When it comes to short films, I will remember last year by Rouzbeh Rashidi’s ‘night life’ magnum opus Homo Sapiens Project (created between 2011 and 2015, but released in its impressive entirety during 2018), as well as by the equally ambitious Studio Diary series by Daniel Fawcett and Clara Pais who also finished the shooting of their soon-to-be-released feature Plot Points, and not to mention the amazing VHS artifact Telekinetic Pleasures, the Super 8 wonder Espectros da Terra and their collaboration with Maximilian Le Cain on Two Storms Collide (inter alia).

Unforgettable are the moments from The Unforeseen and Alternative Film/Video festivals, with the big-screen screenings of Atoosa Pour Hosseini’s mesmerizing Antler, Kent Tate’s increasingly confounding Catalyst, Michael Fleming’s visceral Never Never Land and Scott Barley’s sensually cosmic Womb as some of the numerous highlights.
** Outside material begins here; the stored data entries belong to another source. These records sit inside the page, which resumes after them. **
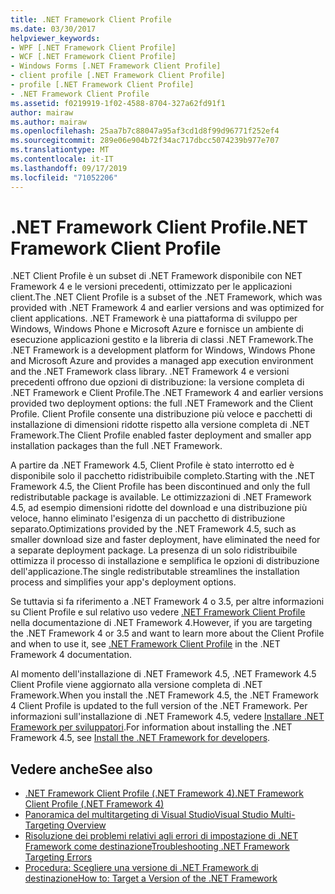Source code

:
 ```yaml
---
title: .NET Framework Client Profile
ms.date: 03/30/2017
helpviewer_keywords:
- WPF [.NET Framework Client Profile]
- WCF [.NET Framework Client Profile]
- Windows Forms [.NET Framework Client Profile]
- client profile [.NET Framework Client Profile]
- profile [.NET Framework Client Profile]
- .NET Framework Client Profile
ms.assetid: f0219919-1f02-4588-8704-327a62fd91f1
author: mairaw
ms.author: mairaw
ms.openlocfilehash: 25aa7b7c88047a95af3cd1d8f99d96771f252ef4
ms.sourcegitcommit: 289e06e904b72f34ac717dbcc5074239b977e707
ms.translationtype: MT
ms.contentlocale: it-IT
ms.lasthandoff: 09/17/2019
ms.locfileid: "71052206"
---
```

# <a name="net-framework-client-profile"></a><span data-ttu-id="83dae-102">.NET Framework Client Profile</span><span class="sxs-lookup"><span data-stu-id="83dae-102">.NET Framework Client Profile</span></span>
<span data-ttu-id="83dae-103">.NET Client Profile è un subset di .NET Framework disponibile con NET Framework 4 e le versioni precedenti, ottimizzato per le applicazioni client.</span><span class="sxs-lookup"><span data-stu-id="83dae-103">The .NET Client Profile is a subset of the .NET Framework, which was provided with .NET Framework 4 and earlier versions and was optimized for client applications.</span></span> <span data-ttu-id="83dae-104">.NET Framework è una piattaforma di sviluppo per Windows, Windows Phone e Microsoft Azure e fornisce un ambiente di esecuzione applicazioni gestito e la libreria di classi .NET Framework.</span><span class="sxs-lookup"><span data-stu-id="83dae-104">The .NET Framework is a development platform for Windows, Windows Phone and Microsoft Azure and provides a managed app execution environment and the .NET Framework class library.</span></span> <span data-ttu-id="83dae-105">.NET Framework 4 e versioni precedenti offrono due opzioni di distribuzione: la versione completa di .NET Framework e Client Profile.</span><span class="sxs-lookup"><span data-stu-id="83dae-105">The .NET Framework 4 and earlier versions provided two deployment options: the full .NET Framework and the Client Profile.</span></span> <span data-ttu-id="83dae-106">Client Profile consente una distribuzione più veloce e pacchetti di installazione di dimensioni ridotte rispetto alla versione completa di .NET Framework.</span><span class="sxs-lookup"><span data-stu-id="83dae-106">The Client Profile enabled faster deployment and smaller app installation packages than the full .NET Framework.</span></span>  
  
 <span data-ttu-id="83dae-107">A partire da .NET Framework 4.5, Client Profile è stato interrotto ed è disponibile solo il pacchetto ridistribuibile completo.</span><span class="sxs-lookup"><span data-stu-id="83dae-107">Starting with the .NET Framework 4.5, the Client Profile has been discontinued and only the full redistributable package is available.</span></span> <span data-ttu-id="83dae-108">Le ottimizzazioni di .NET Framework 4.5, ad esempio dimensioni ridotte del download e una distribuzione più veloce, hanno eliminato l'esigenza di un pacchetto di distribuzione separato.</span><span class="sxs-lookup"><span data-stu-id="83dae-108">Optimizations provided by the .NET Framework 4.5, such as smaller download size and faster deployment, have eliminated the need for a separate deployment package.</span></span> <span data-ttu-id="83dae-109">La presenza di un solo ridistribuibile ottimizza il processo di installazione e semplifica le opzioni di distribuzione dell'applicazione.</span><span class="sxs-lookup"><span data-stu-id="83dae-109">The single redistributable streamlines the installation process and simplifies your app's deployment options.</span></span>  
  
 <span data-ttu-id="83dae-110">Se tuttavia si fa riferimento a .NET Framework 4 o 3.5, per altre informazioni su Client Profile e sul relativo uso vedere [.NET Framework Client Profile](https://docs.microsoft.com/previous-versions/dotnet/netframework-4.0/cc656912%28v=vs.100%29) nella documentazione di .NET Framework 4.</span><span class="sxs-lookup"><span data-stu-id="83dae-110">However, if you are targeting the .NET Framework 4 or 3.5 and want to learn more about the Client Profile and when to use it, see [.NET Framework Client Profile](https://docs.microsoft.com/previous-versions/dotnet/netframework-4.0/cc656912%28v=vs.100%29) in the .NET Framework 4 documentation.</span></span>  
  
 <span data-ttu-id="83dae-111">Al momento dell'installazione di .NET Framework 4.5, .NET Framework 4.5 Client Profile viene aggiornato alla versione completa di .NET Framework.</span><span class="sxs-lookup"><span data-stu-id="83dae-111">When you install the .NET Framework 4.5, the .NET Framework 4 Client Profile is updated to the full version of the .NET Framework.</span></span> <span data-ttu-id="83dae-112">Per informazioni sull'installazione di .NET Framework 4.5, vedere [Installare .NET Framework per sviluppatori](../install/guide-for-developers.md).</span><span class="sxs-lookup"><span data-stu-id="83dae-112">For information about installing the .NET Framework 4.5, see [Install the .NET Framework for developers](../install/guide-for-developers.md).</span></span>  
  
## <a name="see-also"></a><span data-ttu-id="83dae-113">Vedere anche</span><span class="sxs-lookup"><span data-stu-id="83dae-113">See also</span></span>

- [<span data-ttu-id="83dae-114">.NET Framework Client Profile (.NET Framework 4)</span><span class="sxs-lookup"><span data-stu-id="83dae-114">.NET Framework Client Profile (.NET Framework 4)</span></span>](https://docs.microsoft.com/previous-versions/dotnet/netframework-4.0/cc656912%28v=vs.100%29)
- [<span data-ttu-id="83dae-115">Panoramica del multitargeting di Visual Studio</span><span class="sxs-lookup"><span data-stu-id="83dae-115">Visual Studio Multi-Targeting Overview</span></span>](/visualstudio/ide/visual-studio-multi-targeting-overview)
- [<span data-ttu-id="83dae-116">Risoluzione dei problemi relativi agli errori di impostazione di .NET Framework come destinazione</span><span class="sxs-lookup"><span data-stu-id="83dae-116">Troubleshooting .NET Framework Targeting Errors</span></span>](/visualstudio/msbuild/troubleshooting-dotnet-framework-targeting-errors)
- [<span data-ttu-id="83dae-117">Procedura: Scegliere una versione di .NET Framework di destinazione</span><span class="sxs-lookup"><span data-stu-id="83dae-117">How to: Target a Version of the .NET Framework</span></span>](/visualstudio/ide/how-to-target-a-version-of-the-dotnet-framework)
Sylvia Schedelbauer’s Wishing Well flickered me into a parallel (filmic) dimension, whereas Anne Breymann’s dark stop-motion gem Nocturne (Nachtstück) (kudos to Festival Scope) provided me with one of the most mysterious experiences.
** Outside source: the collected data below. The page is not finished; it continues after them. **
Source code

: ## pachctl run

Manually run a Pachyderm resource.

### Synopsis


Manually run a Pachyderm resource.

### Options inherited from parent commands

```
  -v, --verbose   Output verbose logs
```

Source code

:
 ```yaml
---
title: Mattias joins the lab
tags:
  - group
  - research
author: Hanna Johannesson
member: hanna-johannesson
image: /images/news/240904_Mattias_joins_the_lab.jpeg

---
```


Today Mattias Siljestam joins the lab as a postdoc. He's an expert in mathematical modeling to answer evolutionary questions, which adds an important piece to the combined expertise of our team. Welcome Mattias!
I wasn’t surprised to find Bertrand Mandico’s Apocalypse After (Ultra pulpe) – a sexy & sticky love letter to the cinema and the 80s glitz – seductively intoxicating, and David Lynch’s Ant Head ... well, as Lynchian as it gets.

Quite memorable are a violet doppelgänger nightmare of Martin Del Carpio’s I, Dreaming (for which I created the official poster), bodily disintegration and spiritual ascension of Aleksandar Lazar’s Monstrosity of the Body, primeval power and delightful glitch aesthetics of Janja Rakuš’s Poem for Loa, and modern age fears and anxieties explored in David King’s Exit. Honorable mentions go to the mystical fantasy Panta Rei, Roger Deutsch's personal documentary Fathers and Sons, a formally stoic effort Alfaião by André Almeida Rodrigues, and Dalibor Barić’s weirdly astonishing collage animations which I was introduced to by my dear friend Marko Žunić whose debut feature I’m eagerly anticipating.

For the end, a blast from the past (or rather, Oberhausen archives) - a hippy adventure set in the urban jungle, U pravcu početka (Towards the Beginning, 1970) by Dejan Đurković.